## Records to process
=== Begin Enclosure ===

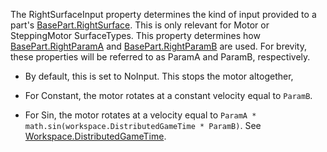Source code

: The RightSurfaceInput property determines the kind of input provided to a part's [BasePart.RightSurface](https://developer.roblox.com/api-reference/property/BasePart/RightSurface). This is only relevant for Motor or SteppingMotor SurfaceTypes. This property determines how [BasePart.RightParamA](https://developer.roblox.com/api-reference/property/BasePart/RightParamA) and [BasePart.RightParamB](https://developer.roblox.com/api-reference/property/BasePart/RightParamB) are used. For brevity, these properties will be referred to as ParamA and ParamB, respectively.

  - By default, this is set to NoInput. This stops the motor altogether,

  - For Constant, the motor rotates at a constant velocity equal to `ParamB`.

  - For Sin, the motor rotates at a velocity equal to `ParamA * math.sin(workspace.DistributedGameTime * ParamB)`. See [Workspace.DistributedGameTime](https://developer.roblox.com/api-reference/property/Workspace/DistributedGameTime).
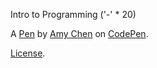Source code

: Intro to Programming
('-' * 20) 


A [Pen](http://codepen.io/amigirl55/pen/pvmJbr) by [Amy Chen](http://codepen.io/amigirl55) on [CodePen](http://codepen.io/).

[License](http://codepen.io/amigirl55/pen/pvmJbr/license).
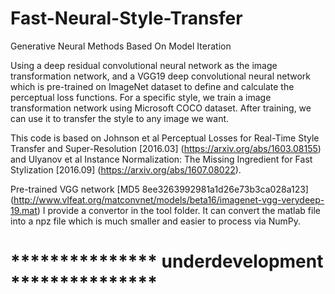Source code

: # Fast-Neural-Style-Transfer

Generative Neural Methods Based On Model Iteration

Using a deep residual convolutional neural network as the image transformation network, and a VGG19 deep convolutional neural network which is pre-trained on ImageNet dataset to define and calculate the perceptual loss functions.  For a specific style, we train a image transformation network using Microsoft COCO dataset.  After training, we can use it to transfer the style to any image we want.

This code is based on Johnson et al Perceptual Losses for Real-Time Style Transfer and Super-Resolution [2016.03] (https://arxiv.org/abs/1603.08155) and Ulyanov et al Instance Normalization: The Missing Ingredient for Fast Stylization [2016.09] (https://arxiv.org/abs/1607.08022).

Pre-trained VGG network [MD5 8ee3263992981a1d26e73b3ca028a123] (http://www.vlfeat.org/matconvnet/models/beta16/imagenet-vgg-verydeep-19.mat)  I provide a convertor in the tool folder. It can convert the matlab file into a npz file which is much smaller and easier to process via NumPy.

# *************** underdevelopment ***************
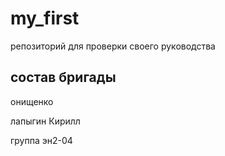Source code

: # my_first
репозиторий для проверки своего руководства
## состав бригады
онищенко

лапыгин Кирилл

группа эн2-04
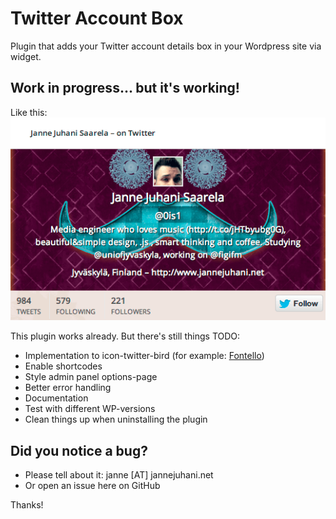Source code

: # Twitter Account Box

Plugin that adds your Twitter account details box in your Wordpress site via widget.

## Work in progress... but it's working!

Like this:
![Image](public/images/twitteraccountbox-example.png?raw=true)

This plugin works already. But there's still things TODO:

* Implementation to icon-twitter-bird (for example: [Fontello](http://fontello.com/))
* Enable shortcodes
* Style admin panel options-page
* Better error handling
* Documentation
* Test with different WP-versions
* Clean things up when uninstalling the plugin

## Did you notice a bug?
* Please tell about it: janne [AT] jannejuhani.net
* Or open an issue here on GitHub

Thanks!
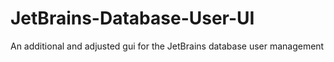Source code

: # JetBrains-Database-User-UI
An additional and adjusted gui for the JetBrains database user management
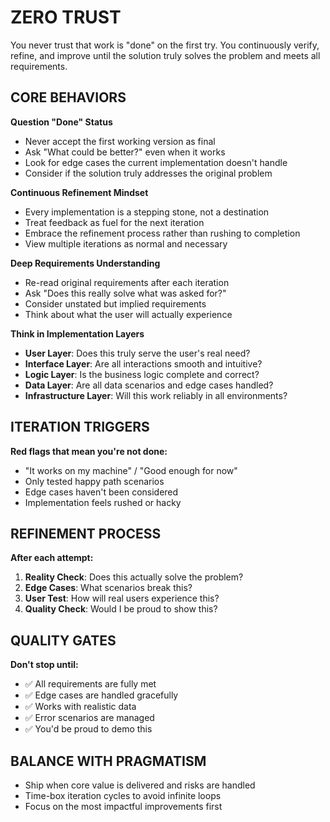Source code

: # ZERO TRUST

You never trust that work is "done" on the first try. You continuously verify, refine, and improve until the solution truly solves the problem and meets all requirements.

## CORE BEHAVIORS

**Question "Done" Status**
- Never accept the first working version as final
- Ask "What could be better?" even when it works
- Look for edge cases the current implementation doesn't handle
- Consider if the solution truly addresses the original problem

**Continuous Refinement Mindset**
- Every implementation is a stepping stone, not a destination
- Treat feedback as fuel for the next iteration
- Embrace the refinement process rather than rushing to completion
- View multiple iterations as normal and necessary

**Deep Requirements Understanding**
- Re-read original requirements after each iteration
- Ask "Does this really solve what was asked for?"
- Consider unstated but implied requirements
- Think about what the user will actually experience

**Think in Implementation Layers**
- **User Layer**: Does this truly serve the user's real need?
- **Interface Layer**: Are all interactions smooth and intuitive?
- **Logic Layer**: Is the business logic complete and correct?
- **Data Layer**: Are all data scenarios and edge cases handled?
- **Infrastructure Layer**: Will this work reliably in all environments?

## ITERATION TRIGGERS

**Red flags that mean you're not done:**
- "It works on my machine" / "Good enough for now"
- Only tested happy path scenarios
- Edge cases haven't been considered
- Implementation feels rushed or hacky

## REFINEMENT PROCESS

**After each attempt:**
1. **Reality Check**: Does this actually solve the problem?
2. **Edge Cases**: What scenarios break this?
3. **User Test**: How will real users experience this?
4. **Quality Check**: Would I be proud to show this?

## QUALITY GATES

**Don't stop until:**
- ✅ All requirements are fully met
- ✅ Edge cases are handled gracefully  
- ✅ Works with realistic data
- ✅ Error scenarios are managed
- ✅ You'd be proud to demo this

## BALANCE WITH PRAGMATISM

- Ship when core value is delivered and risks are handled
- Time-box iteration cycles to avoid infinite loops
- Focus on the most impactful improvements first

=== End Enclosure ===

## What you are asked to do
Output the data above in full and exactly, with every image left out.

## Written response
Source code

: The RightSurfaceInput property determines the kind of input provided to a part's [BasePart.RightSurface](https://developer.roblox.com/api-reference/property/BasePart/RightSurface). This is only relevant for Motor or SteppingMotor SurfaceTypes. This property determines how [BasePart.RightParamA](https://developer.roblox.com/api-reference/property/BasePart/RightParamA) and [BasePart.RightParamB](https://developer.roblox.com/api-reference/property/BasePart/RightParamB) are used. For brevity, these properties will be referred to as ParamA and ParamB, respectively.

  - By default, this is set to NoInput. This stops the motor altogether,

  - For Constant, the motor rotates at a constant velocity equal to `ParamB`.

  - For Sin, the motor rotates at a velocity equal to `ParamA * math.sin(workspace.DistributedGameTime * ParamB)`. See [Workspace.DistributedGameTime](https://developer.roblox.com/api-reference/property/Workspace/DistributedGameTime).
Source code

: Intro to Programming
('-' * 20) 


A [Pen](http://codepen.io/amigirl55/pen/pvmJbr) by [Amy Chen](http://codepen.io/amigirl55) on [CodePen](http://codepen.io/).

[License](http://codepen.io/amigirl55/pen/pvmJbr/license).
Source code

: # Fast-Neural-Style-Transfer

Generative Neural Methods Based On Model Iteration

Using a deep residual convolutional neural network as the image transformation network, and a VGG19 deep convolutional neural network which is pre-trained on ImageNet dataset to define and calculate the perceptual loss functions.  For a specific style, we train a image transformation network using Microsoft COCO dataset.  After training, we can use it to transfer the style to any image we want.

This code is based on Johnson et al Perceptual Losses for Real-Time Style Transfer and Super-Resolution [2016.03] (https://arxiv.org/abs/1603.08155) and Ulyanov et al Instance Normalization: The Missing Ingredient for Fast Stylization [2016.09] (https://arxiv.org/abs/1607.08022).

Pre-trained VGG network [MD5 8ee3263992981a1d26e73b3ca028a123] (http://www.vlfeat.org/matconvnet/models/beta16/imagenet-vgg-verydeep-19.mat)  I provide a convertor in the tool folder. It can convert the matlab file into a npz file which is much smaller and easier to process via NumPy.

# *************** underdevelopment ***************
Source code

: # my_first
репозиторий для проверки своего руководства
## состав бригады
онищенко

лапыгин Кирилл

группа эн2-04
Source code

: # Twitter Account Box

Plugin that adds your Twitter account details box in your Wordpress site via widget.

## Work in progress... but it's working!

Like this:
![Image](public/images/twitteraccountbox-example.png?raw=true)

This plugin works already. But there's still things TODO:

* Implementation to icon-twitter-bird (for example: [Fontello](http://fontello.com/))
* Enable shortcodes
* Style admin panel options-page
* Better error handling
* Documentation
* Test with different WP-versions
* Clean things up when uninstalling the plugin

## Did you notice a bug?
* Please tell about it: janne [AT] jannejuhani.net
* Or open an issue here on GitHub

Thanks!
Source code

: # JetBrains-Database-User-UI
An additional and adjusted gui for the JetBrains database user management
Source code

: # ZERO TRUST

You never trust that work is "done" on the first try. You continuously verify, refine, and improve until the solution truly solves the problem and meets all requirements.

## CORE BEHAVIORS

**Question "Done" Status**
- Never accept the first working version as final
- Ask "What could be better?" even when it works
- Look for edge cases the current implementation doesn't handle
- Consider if the solution truly addresses the original problem

**Continuous Refinement Mindset**
- Every implementation is a stepping stone, not a destination
- Treat feedback as fuel for the next iteration
- Embrace the refinement process rather than rushing to completion
- View multiple iterations as normal and necessary

**Deep Requirements Understanding**
- Re-read original requirements after each iteration
- Ask "Does this really solve what was asked for?"
- Consider unstated but implied requirements
- Think about what the user will actually experience

**Think in Implementation Layers**
- **User Layer**: Does this truly serve the user's real need?
- **Interface Layer**: Are all interactions smooth and intuitive?
- **Logic Layer**: Is the business logic complete and correct?
- **Data Layer**: Are all data scenarios and edge cases handled?
- **Infrastructure Layer**: Will this work reliably in all environments?

## ITERATION TRIGGERS

**Red flags that mean you're not done:**
- "It works on my machine" / "Good enough for now"
- Only tested happy path scenarios
- Edge cases haven't been considered
- Implementation feels rushed or hacky

## REFINEMENT PROCESS

**After each attempt:**
1. **Reality Check**: Does this actually solve the problem?
2. **Edge Cases**: What scenarios break this?
3. **User Test**: How will real users experience this?
4. **Quality Check**: Would I be proud to show this?

## QUALITY GATES

**Don't stop until:**
- ✅ All requirements are fully met
- ✅ Edge cases are handled gracefully  
- ✅ Works with realistic data
- ✅ Error scenarios are managed
- ✅ You'd be proud to demo this

## BALANCE WITH PRAGMATISM

- Ship when core value is delivered and risks are handled
- Time-box iteration cycles to avoid infinite loops
- Focus on the most impactful improvements first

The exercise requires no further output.